The ULP said a poll it conducted showed that Sen. Jomo Thomas was most favoured to win the seat, and Williams nominated Thomas as the candidate at the ULP’s constituency conference in July.
But Gonsalves said that while there was talk that Cruickshank had stopped supporting the ULP, 10 days before Cruickshank’s death, he told the ULP leader that this was not the case.
“He said, ‘Commander, don’t pay any attention to that. That is divide and rule.’ He said, ‘I am with you from the beginning, I am with you in the middle, and at the end’,” Gonsalves said.
Gonsalves said that when he asked Cruickshank about reports that he was driving about with Stephenson, Cruickshank said, “Comrade, I am with you, believe me when I tell you that.’”
Gonsalves said he knows that Cruickshank would not have supported anyone else in the election with Gonsalves leading the ULP. “He never would have voted for anybody associated with the NDP and Arnhim Eustace. I know that as a fact. As the sun rises tomorrow, I have that certainty,” Gonsalves said.
“There are certain people who wanted to have Edgar as a political mascot — I am talking about people in the opposition — and he would have been too smart and cunning for them,” Gonsalves said, saying that people should not believe that Cruickshank had stopped supporting the ULP.
Gonsalves, however, said Cruickshank was a man with strong opinions, who in 2005 opposed Douglas Slater’s bid on a ULP ticket for a second term as the MP for South Leeward.
Gonsalves said Cruickshank felt that Slater was not a good constituency representative in his first term (2001-20050, but supported the former MP after he (Gonsalves) asked him to do so.
Cruickshank told I-Witness News this year that he and other party heavyweights in South Leeward rebuffed in 2010 an attempt by then MP for Central Leeward, Sir Louis Straker, to shift from Central to South Leeward.
Straker, who had represented Central Leeward since 1994, did not contest the 2010 poll.
Gonsalves sought to downplay Cruickshank’s presence at the NDP meeting.
“There are people who attend public meetings. Labour people attend NDP public meetings and NDP people attend Labour public meetings,” he said.
He also responded to statements and suggestions in some circles that the incident on Saturday was more than an accident.
“People want to put all kind of nefarious meaning behind a traffic accident. At least that is what is clear, and if people would do things like that — Internet crazies, opposition folk under the radar — it just tells you the extent to which people will go to tarnish other people’s names and to bring down Edgar himself in the esteem of his family and his dear friends.

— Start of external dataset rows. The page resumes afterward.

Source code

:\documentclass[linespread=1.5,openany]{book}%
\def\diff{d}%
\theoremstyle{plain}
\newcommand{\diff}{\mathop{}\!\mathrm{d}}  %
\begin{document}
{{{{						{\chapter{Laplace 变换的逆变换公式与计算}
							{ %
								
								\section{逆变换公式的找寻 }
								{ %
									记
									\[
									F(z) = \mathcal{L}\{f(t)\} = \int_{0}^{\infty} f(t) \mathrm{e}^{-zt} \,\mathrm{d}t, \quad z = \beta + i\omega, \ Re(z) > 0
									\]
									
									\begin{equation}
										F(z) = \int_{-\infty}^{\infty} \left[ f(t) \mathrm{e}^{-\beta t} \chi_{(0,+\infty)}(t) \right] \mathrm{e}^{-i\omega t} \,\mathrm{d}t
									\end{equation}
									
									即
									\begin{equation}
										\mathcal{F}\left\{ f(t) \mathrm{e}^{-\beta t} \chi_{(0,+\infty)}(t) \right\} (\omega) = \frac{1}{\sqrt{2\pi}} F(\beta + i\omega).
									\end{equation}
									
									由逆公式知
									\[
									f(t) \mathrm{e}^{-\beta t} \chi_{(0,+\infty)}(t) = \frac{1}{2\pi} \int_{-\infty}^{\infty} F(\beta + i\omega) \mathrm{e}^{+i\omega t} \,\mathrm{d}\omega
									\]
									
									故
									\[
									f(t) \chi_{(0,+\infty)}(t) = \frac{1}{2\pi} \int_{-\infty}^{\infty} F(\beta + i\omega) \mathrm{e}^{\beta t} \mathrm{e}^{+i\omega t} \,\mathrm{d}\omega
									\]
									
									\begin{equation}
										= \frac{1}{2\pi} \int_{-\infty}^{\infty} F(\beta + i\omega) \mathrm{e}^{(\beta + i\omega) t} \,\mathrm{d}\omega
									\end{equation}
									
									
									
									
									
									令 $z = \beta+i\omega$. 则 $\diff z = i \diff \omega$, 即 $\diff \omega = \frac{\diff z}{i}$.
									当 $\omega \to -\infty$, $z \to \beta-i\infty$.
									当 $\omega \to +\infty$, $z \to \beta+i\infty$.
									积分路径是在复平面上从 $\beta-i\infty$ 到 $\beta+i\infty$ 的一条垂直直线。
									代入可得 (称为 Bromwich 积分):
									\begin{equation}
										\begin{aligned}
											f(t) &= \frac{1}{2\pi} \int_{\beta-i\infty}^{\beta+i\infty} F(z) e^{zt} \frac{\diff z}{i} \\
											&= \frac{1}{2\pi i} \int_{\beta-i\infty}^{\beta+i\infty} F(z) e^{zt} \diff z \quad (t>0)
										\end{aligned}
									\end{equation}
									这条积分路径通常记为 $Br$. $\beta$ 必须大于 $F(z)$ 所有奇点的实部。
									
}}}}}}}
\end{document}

“And this incident, I am sure that the police and the DPP will do their work dispassionately and I await the outcome of this particular matter.
“I don’t want to talk at this point about what has come to my knowledge, naturally, as prime minister, about the particular case, just to say that Edgar shouldn’t have met his death this way, it’s [a] painful one for me and it is a painful one for his family. Accidents do happen and sometimes these things hit us like a bolt from the blue,” Gonsalves said.